Speaking for the bishops, Bishop Joe Vásquez, of Austin, Texas, chair of the Committee on Migration, issued a statement which began, "We recognize the right of nations to control their borders in a just and proportionate manner."Writer Michael Scott Moore tweeted that even when he was a captive of Somali pirates, he was offered showers and a toothbrush. In other words, Somali pirates offered more humanity than the U.S. government does for migrant children.
President Donald Trump later delayed his massive deportation threat, with Immigration and Customs Enforcement officials noting that many of the plans had already been leaked (of course they did not mention their chief, the prime leaker who sees threatening such actions as political gold with his base of voters).
But June 22, into this swirl of infamy a statement was issued to represent the U.S. bishops, who know well that those threatened are the most youthful and vulnerable slice of their flock.
Did they send a rousing message? Urge their priests and parishioners to organize civil disobedience to protect families? Ask, in the spirit of St. Ósscar Romero, for ICE officers to refuse to participate? Maybe sponsor a national collection to distribute fresh toothbrushes and diapers? Shout out, "Enough already"?
Not so. They took the milquetoast, "on the one hand this, on the other hand that," approach. In the midst of the crisis, they took pains not to offend those public officials, particularly the president, who have instigated this national disgrace.
Hint: In journalism, it's the lede that signifies what's most important. Vásquez chose to bury what needs to be addressed at this time.
The statement said that "broad enforcement actions instigate panic in our communities and will not serve as an effective deterrent to irregular migration." It added, "we should focus on the root causes in Central America that have compelled so many to leave their homes in search of safety and reform our immigration system with a view toward justice and the common good. We stand ready to work with the Administration and Congress to achieve those objectives." It concluded with an offer of prayers for everyone involved.

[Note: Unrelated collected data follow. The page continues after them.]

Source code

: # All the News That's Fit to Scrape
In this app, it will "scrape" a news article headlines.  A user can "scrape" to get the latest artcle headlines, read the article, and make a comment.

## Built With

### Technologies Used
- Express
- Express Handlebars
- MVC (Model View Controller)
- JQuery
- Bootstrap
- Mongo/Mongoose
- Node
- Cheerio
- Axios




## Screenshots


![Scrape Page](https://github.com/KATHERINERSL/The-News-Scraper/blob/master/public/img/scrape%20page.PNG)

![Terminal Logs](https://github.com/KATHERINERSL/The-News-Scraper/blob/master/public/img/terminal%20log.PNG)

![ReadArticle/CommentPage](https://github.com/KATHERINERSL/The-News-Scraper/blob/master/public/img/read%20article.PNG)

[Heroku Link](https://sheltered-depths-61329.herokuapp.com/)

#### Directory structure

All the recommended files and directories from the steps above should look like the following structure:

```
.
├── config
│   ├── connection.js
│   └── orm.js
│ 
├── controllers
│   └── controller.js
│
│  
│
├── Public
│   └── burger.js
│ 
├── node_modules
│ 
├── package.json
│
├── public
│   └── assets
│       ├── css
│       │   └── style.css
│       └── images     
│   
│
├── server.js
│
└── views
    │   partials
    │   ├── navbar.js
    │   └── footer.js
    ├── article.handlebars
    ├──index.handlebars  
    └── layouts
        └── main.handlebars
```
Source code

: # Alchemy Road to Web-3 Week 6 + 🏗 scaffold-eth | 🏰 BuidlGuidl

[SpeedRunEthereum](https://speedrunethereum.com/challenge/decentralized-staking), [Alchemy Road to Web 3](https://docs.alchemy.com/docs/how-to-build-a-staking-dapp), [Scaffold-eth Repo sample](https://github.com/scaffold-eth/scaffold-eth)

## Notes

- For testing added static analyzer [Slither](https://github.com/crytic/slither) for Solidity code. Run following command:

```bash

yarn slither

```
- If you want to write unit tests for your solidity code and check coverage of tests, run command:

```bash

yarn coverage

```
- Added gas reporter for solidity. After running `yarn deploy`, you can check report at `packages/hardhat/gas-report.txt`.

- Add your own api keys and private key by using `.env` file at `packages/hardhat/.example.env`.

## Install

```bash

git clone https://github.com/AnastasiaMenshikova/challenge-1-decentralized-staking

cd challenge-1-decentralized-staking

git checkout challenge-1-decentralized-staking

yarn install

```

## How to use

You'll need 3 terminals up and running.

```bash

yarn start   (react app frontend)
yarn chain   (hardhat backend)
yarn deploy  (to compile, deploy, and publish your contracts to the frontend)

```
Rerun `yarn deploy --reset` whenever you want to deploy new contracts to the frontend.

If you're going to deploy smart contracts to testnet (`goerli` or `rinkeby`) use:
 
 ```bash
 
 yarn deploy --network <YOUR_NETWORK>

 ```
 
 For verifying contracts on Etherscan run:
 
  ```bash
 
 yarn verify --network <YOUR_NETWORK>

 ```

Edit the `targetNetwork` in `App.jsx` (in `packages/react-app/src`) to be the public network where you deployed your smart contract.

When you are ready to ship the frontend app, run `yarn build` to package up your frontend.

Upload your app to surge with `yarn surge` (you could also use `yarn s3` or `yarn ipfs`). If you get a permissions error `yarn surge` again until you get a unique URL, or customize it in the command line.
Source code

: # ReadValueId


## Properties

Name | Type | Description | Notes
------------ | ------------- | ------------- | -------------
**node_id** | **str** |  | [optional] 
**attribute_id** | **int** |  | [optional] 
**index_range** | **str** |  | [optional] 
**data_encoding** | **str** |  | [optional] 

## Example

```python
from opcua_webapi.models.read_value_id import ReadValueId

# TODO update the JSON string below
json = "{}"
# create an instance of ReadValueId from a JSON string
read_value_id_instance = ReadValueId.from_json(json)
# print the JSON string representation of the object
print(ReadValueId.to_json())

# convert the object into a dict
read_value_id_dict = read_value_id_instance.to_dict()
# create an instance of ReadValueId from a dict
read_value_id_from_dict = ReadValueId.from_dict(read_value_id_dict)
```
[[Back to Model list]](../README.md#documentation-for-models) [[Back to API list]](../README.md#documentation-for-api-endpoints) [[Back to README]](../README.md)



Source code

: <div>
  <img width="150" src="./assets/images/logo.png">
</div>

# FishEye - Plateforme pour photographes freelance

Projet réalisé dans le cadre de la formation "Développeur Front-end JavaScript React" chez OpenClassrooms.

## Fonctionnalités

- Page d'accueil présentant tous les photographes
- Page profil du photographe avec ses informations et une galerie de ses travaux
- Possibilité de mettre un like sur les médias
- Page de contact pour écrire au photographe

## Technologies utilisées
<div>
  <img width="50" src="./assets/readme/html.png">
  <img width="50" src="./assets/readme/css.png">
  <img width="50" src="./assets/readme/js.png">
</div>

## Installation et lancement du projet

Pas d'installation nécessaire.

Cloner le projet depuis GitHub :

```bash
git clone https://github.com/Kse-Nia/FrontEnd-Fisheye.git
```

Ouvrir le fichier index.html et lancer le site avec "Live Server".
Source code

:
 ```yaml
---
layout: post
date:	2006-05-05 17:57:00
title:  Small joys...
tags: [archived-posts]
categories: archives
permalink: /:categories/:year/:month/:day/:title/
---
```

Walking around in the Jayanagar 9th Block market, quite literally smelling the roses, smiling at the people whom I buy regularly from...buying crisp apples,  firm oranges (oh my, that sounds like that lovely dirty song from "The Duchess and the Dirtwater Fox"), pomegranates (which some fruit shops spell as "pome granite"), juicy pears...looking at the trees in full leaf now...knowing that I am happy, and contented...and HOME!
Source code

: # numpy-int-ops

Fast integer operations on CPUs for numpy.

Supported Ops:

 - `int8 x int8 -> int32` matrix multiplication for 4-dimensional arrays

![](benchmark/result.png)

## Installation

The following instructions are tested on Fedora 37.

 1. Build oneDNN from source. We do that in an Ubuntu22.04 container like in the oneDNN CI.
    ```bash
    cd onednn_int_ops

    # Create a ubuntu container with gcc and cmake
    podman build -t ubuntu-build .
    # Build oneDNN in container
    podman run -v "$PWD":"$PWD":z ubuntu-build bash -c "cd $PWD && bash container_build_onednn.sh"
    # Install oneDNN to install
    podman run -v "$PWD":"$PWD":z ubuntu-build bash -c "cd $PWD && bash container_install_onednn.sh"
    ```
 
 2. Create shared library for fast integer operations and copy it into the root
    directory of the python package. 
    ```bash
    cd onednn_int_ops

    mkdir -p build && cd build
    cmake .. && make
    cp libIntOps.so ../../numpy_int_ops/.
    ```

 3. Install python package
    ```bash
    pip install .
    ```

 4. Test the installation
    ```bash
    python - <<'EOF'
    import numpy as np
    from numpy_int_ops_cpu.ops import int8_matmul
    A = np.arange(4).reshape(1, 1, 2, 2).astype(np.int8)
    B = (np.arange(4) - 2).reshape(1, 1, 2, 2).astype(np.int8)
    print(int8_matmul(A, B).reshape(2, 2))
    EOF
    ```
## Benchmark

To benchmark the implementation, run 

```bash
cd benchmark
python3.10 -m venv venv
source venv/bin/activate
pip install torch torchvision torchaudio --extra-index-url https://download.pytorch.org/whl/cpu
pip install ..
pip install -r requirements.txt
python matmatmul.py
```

It was a statement few could object to. And that is the problem. The statement was so small and matter-of-fact that it was understandably ignored in most quarters.
Next time, in moments of national crisis such as this, the U.S. bishops should take the example of their boss.
Pope Francis has raised the specter of racism in the anti-migrant policies pursued around the world. He has equated the church's respect for migrants with concern for the unborn.
Perhaps the body of bishops could listen to the more prophetic of their fellows, particularly those on the border who confront this crisis every day.
"I feel that as a [bishops'] conference, we must express ourselves more strongly when it comes to the dignity of immigrants, to say that they are not criminals, that they are vulnerable families," Bishop Daniel Flores of Brownsville, Texas, told Catholic News Service June 12. As a faith community, said Flores, Catholics are called "to defend the migrant as a human being, to not cast the person aside as someone who doesn't matter and is a problem."
Support for the dignity of migrants can only begin once the bishops as a group stop hedging their language and openly confront the inhumane immigration policies flowing from this administration. Next time the president attempts to use migrant children and parents as political pawns in some grand, sick electoral scheme, they should fearlessly confront the bully-in-chief. That is, if they are to take their position as faith leaders seriously.